**DATA TO USE**
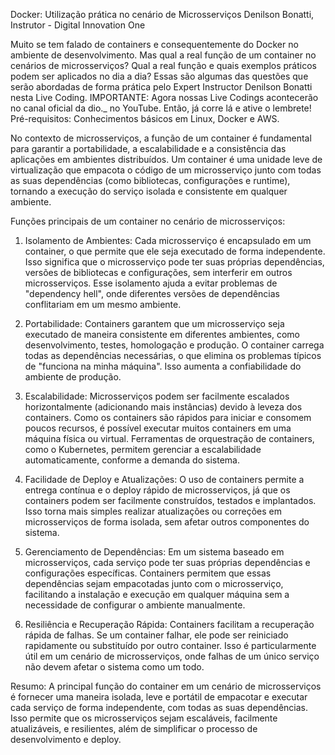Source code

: Docker: Utilização prática no cenário de Microsserviços
Denilson Bonatti, Instrutor - Digital Innovation One

Muito se tem falado de containers e consequentemente do Docker no ambiente de desenvolvimento. Mas qual a real função de um container no cenários de microsserviços? Qual a real função e quais exemplos práticos podem ser aplicados no dia a dia? Essas são algumas das questões que serão abordadas de forma prática pelo Expert Instructor Denilson Bonatti nesta Live Coding. IMPORTANTE: Agora nossas Live Codings acontecerão no canal oficial da dio._ no YouTube. Então, já corre lá e ative o lembrete! Pré-requisitos: Conhecimentos básicos em Linux, Docker e AWS.

No contexto de microsserviços, a função de um container é fundamental para garantir a portabilidade, a escalabilidade e a consistência das aplicações em ambientes distribuídos. Um container é uma unidade leve de virtualização que empacota o código de um microsserviço junto com todas as suas dependências (como bibliotecas, configurações e runtime), tornando a execução do serviço isolada e consistente em qualquer ambiente.

Funções principais de um container no cenário de microsserviços:
  1. Isolamento de Ambientes:
       Cada microsserviço é encapsulado em um container, o que permite que ele seja executado de forma independente. Isso significa que o microsserviço pode ter suas próprias dependências, versões de bibliotecas e configurações, sem interferir em outros microsserviços.         Esse isolamento ajuda a evitar problemas de "dependency hell", onde diferentes versões de dependências conflitariam em um mesmo ambiente.

  2. Portabilidade:
       Containers garantem que um microsserviço seja executado de maneira consistente em diferentes ambientes, como desenvolvimento, testes, homologação e produção. O container carrega todas as dependências necessárias, o que elimina os problemas típicos de "funciona na        minha máquina". Isso aumenta a confiabilidade do ambiente de produção.

  3. Escalabilidade:
       Microsserviços podem ser facilmente escalados horizontalmente (adicionando mais instâncias) devido à leveza dos containers. Como os containers são rápidos para iniciar e consomem poucos recursos, é possível executar muitos containers em uma máquina física ou             virtual. Ferramentas de orquestração de containers, como o Kubernetes, permitem gerenciar a escalabilidade automaticamente, conforme a demanda do sistema.

  4. Facilidade de Deploy e Atualizações:
       O uso de containers permite a entrega contínua e o deploy rápido de microsserviços, já que os containers podem ser facilmente construídos, testados e implantados. Isso torna mais simples realizar atualizações ou correções em microsserviços de forma isolada, sem          afetar outros componentes do sistema.

  5. Gerenciamento de Dependências:
       Em um sistema baseado em microsserviços, cada serviço pode ter suas próprias dependências e configurações específicas. Containers permitem que essas dependências sejam empacotadas junto com o microsserviço, facilitando a instalação e execução em qualquer máquina         sem a necessidade de configurar o ambiente manualmente.

  6. Resiliência e Recuperação Rápida:
       Containers facilitam a recuperação rápida de falhas. Se um container falhar, ele pode ser reiniciado rapidamente ou substituído por outro container. Isso é particularmente útil em um cenário de microsserviços, onde falhas de um único serviço não devem afetar o           sistema como um todo.

Resumo:
  A principal função do container em um cenário de microsserviços é fornecer uma maneira isolada, leve e portátil de empacotar e executar cada serviço de forma independente, com todas as suas dependências. Isso permite que os microsserviços sejam escaláveis, facilmente    atualizáveis, e resilientes, além de simplificar o processo de desenvolvimento e deploy.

**INSTRUCTIONS TO FOLLOW**
Search the records for the word "mais" and return every line that holds it.

**TASK SOLUTION**
       Microsserviços podem ser facilmente escalados horizontalmente (adicionando mais instâncias) devido à leveza dos containers. Como os containers são rápidos para iniciar e consomem poucos recursos, é possível executar muitos containers em uma máquina física ou             virtual. Ferramentas de orquestração de containers, como o Kubernetes, permitem gerenciar a escalabilidade automaticamente, conforme a demanda do sistema.
       O uso de containers permite a entrega contínua e o deploy rápido de microsserviços, já que os containers podem ser facilmente construídos, testados e implantados. Isso torna mais simples realizar atualizações ou correções em microsserviços de forma isolada, sem          afetar outros componentes do sistema.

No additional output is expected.